Ok,
I confirmed that I'm editing the right pg_hba.conf file. I made sure
that there are no other postmasters running. I made sure that there is
a user called 'brakesh'. I restart the postmaster everytime I make any
changes to pg_hba.conf file. But still same results!
[EMAIL PROTECTED] ~/db_connect]$ psql -U brakesh -h 127.0.0.1 -d testing123
psql: FATAL: no pg_hba.conf entry for host "127.0.0.1", user "brakesh",
database "testing123", SSL off
[EMAIL PROTECTED] ~/db_connect]$ psql -p 5000 testing123
Welcome to psql 7.4.17, the PostgreSQL interactive terminal.
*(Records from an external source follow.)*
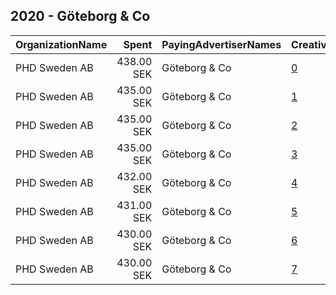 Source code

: ## 2020 - Göteborg & Co 
|OrganizationName|Spent|PayingAdvertiserNames|CreativeUrls|Impressions|Genders|AgeBrackets|CountryCodes|BillingAddresses|CandidateBallotInformation|
|:---|---:|:---|:---|---:|:---|:---|:---|:---|:---|
|PHD Sweden AB|438.00 SEK|Göteborg & Co|[0](https://www.snap.com/political-ads/asset/adffa8b06c09d61895536f0fc8a3f6e00c5cdee63a4e1a15929b0b7a9722537f?mediaType=jpg)|23,096||20-49|sweden|"Västgötagränd 2,Stockholm,10061,SE"||
|PHD Sweden AB|435.00 SEK|Göteborg & Co|[1](https://www.snap.com/political-ads/asset/453125100553f9f81a74b6b99eee5c1efeb0ef51d12b3615601fd3280285ef1f?mediaType=jpg)|22,985||20-49|sweden|"Västgötagränd 2,Stockholm,10061,SE"||
|PHD Sweden AB|435.00 SEK|Göteborg & Co|[2](https://www.snap.com/political-ads/asset/746a5e728b0842d5529f938d5105856e89d938b40e62326d248d32289366420e?mediaType=mp4)|22,963||20-49|sweden|"Västgötagränd 2,Stockholm,10061,SE"||
|PHD Sweden AB|435.00 SEK|Göteborg & Co|[3](https://www.snap.com/political-ads/asset/bbb25cb785fa4d878bf60bcf3e47d7f1f0ede6cd43f29ed234131d7b9f882c25?mediaType=mp4)|22,921||20-49|sweden|"Västgötagränd 2,Stockholm,10061,SE"||
|PHD Sweden AB|432.00 SEK|Göteborg & Co|[4](https://www.snap.com/political-ads/asset/5b069c61d064dfe486c153639782a1890afee3dc0d8d3019b4ea4d8d7f54baa8?mediaType=mp4)|22,765||20-49|sweden|"Västgötagränd 2,Stockholm,10061,SE"||
|PHD Sweden AB|431.00 SEK|Göteborg & Co|[5](https://www.snap.com/political-ads/asset/f04216686baf1d9e2aaad462dc7bfb2d20c0907d0ba14d7e4345a15901fe74c7?mediaType=jpg)|22,763||20-49|sweden|"Västgötagränd 2,Stockholm,10061,SE"||
|PHD Sweden AB|430.00 SEK|Göteborg & Co|[6](https://www.snap.com/political-ads/asset/d357c35971ab5981423b79a7c357bdec0f31a93f6dae848c49e8421fdaa3ae26?mediaType=mp4)|22,722||20-49|sweden|"Västgötagränd 2,Stockholm,10061,SE"||
|PHD Sweden AB|430.00 SEK|Göteborg & Co|[7](https://www.snap.com/political-ads/asset/614a18d36e0675fbba1740779579c692f353b7e30ec34594a74ce5980c8c26f5?mediaType=jpg)|22,696||20-49|sweden|"Västgötagränd 2,Stockholm,10061,SE"||
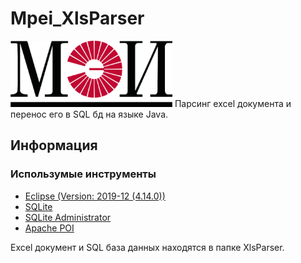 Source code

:# Mpei_XlsParser
<img src="preview.png" data-canonical-src="preview.png" width="259" height="106"/>
Парсинг excel документа и перенос его в SQL бд на языке Java.



## Информация
### Использумые инструменты
- [Eclipse (Version: 2019-12 (4.14.0))](https://www.eclipse.org/downloads/)
- [SQLite](http://www.java2s.com/Code/Jar/s/Downloadsqlitejdbc372jar.htm)
- [SQLite Administrator](http://sqliteadmin.orbmu2k.de/)
- [Apache POI](https://poi.apache.org/download.html)

Excel документ и SQL база данных находятся в папке XlsParser.
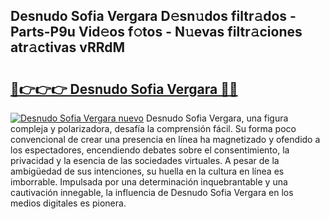 ## Desnudo Sofia Vergara D𝚎sn𝚞dos filtr𝚊dos - Parts-P9u Vid𝚎os f𝚘tos - N𝚞evas filtr𝚊ciones atr𝚊ctivas vRRdM

# <h2><a href="http://mb1mpb.tromn.icu/?c=Desnudo+Sofia+Vergara">🔗👉👉👉 Desnudo Sofia Vergara 🔗🔗</a></h2>

[![Desnudo Sofia Vergara nuevo](https://i.imgur.com/pEAQMta.gif)](http://mb1mpb.tromn.icu/?c=Desnudo+Sofia+Vergara)
Desnudo Sofia Vergara, una figura compleja y polarizadora, desafía la comprensión fácil. Su forma poco convencional de crear una presencia en línea ha magnetizado y ofendido a los espectadores, encendiendo debates sobre el consentimiento, la privacidad y la esencia de las sociedades virtuales. A pesar de la ambigüedad de sus intenciones, su huella en la cultura en línea es imborrable. Impulsada por una determinación inquebrantable y una cautivación innegable, la influencia de Desnudo Sofia Vergara en los medios digitales es pionera.
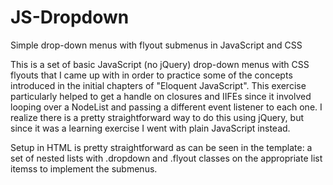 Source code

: # JS-Dropdown
Simple drop-down menus with flyout submenus in JavaScript and CSS

This is a set of basic JavaScript (no jQuery) drop-down menus with CSS flyouts that I came up with in order to practice some of the concepts introduced in the initial chapters of "Eloquent JavaScript". This exercise particularly helped to get a handle on closures and IIFEs since it involved looping over a NodeList and passing a different event listener to each one. I realize there is a pretty straightforward way to do this using jQuery, but since it was a learning exercise I went with plain JavaScript instead.

Setup in HTML is pretty straightforward as can be seen in the template: a set of nested lists with .dropdown and .flyout classes on the appropriate list itemss to implement the submenus.
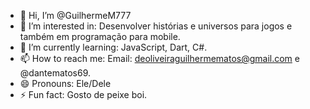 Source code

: - 👋 Hi, I’m @GuilhermeM777
- 👀 I’m interested in: Desenvolver histórias e universos para jogos e também em programação para mobile.
- 🌱 I’m currently learning: JavaScript, Dart, C#. 
- 📫 How to reach me: Email: deoliveiraguilhermematos@gmail.com e @dantematos69.
- 😄 Pronouns: Ele/Dele
- ⚡ Fun fact: Gosto de peixe boi.

<!---
GuilhermeM777/GuilhermeM777 is a ✨ special ✨ repository because its `README.md` (this file) appears on your GitHub profile.
You can click the Preview link to take a look at your changes.
--->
Type: \copyright for distribution terms
\h for help with SQL commands
\? for help on internal slash commands
\g or terminate with semicolon to execute query
\q to quit
______________________________________
Here is my pg_hba.conf file again. I've commented the different records
that I've experimented with. But none of them worked. Of course, when
i commented out the first record
# TYPE DATABASE USER IP-ADDRESS IP-MASK METHOD
local all all trust
I couldn't connect using the 'psql -p 5000 testing123'..which confirmed
that I'm editing the right pg_hba.conf file. My current working copy of
pg_hba.conf file follows:
____________________________________________
# TYPE DATABASE USER IP-ADDRESS IP-MASK METHOD
local all all trust
# IPv4-style local connections:
#host all all 127.0.0.1 255.255.255.255 trust
#host testing123 brakesh 127.0.0.1 255.255.255.255 trust
hostnossl testing123 brakesh 127.0.0.1 255.255.255.255 trust
#hostnossl all all 127.0.0.1 255.255.255.255 trust
#hostnossl testing123 brakesh 127.0.0.1
255.255.255.255 trust
# IPv6-style local connections:
#host all all ::1/128
ffff:ffff:ffff:ffff:ffff:ffff:ffff:ffff trust
#Allow any user from any host with IP address 140.90.193.238 to
# connect to database "testing123" as the same username that ident on that
# host identifies him as (typically his Unix username):
#
#TYPE DATABASE USER IP-ADDRESS IP-MASK METHOD
#hostnossl testing123 all 140.90.193.238 255.255.255.0 ident
sameuser
Tom Lane wrote:
Oliver Elphick <[EMAIL PROTECTED]> writes:
His original message (which I snipped) said he had:
# IPv4-style local connections:
host all all 127.0.0.1 255.255.255.255 trust
host testing123 brakesh 127.0.0.1 255.255.255.255 trust
So it seems to me he did have it configured.
I've seen similar problems resolved by discovering that (1) the DBA
was editing the wrong copy of the pg_hba.conf file, or (2) there was
actually more than one postmaster running on the machine.
Check "ps" for multiple postmasters. Put a deliberate error in the
pg_hba.conf file and verify that the postmaster fails to restart.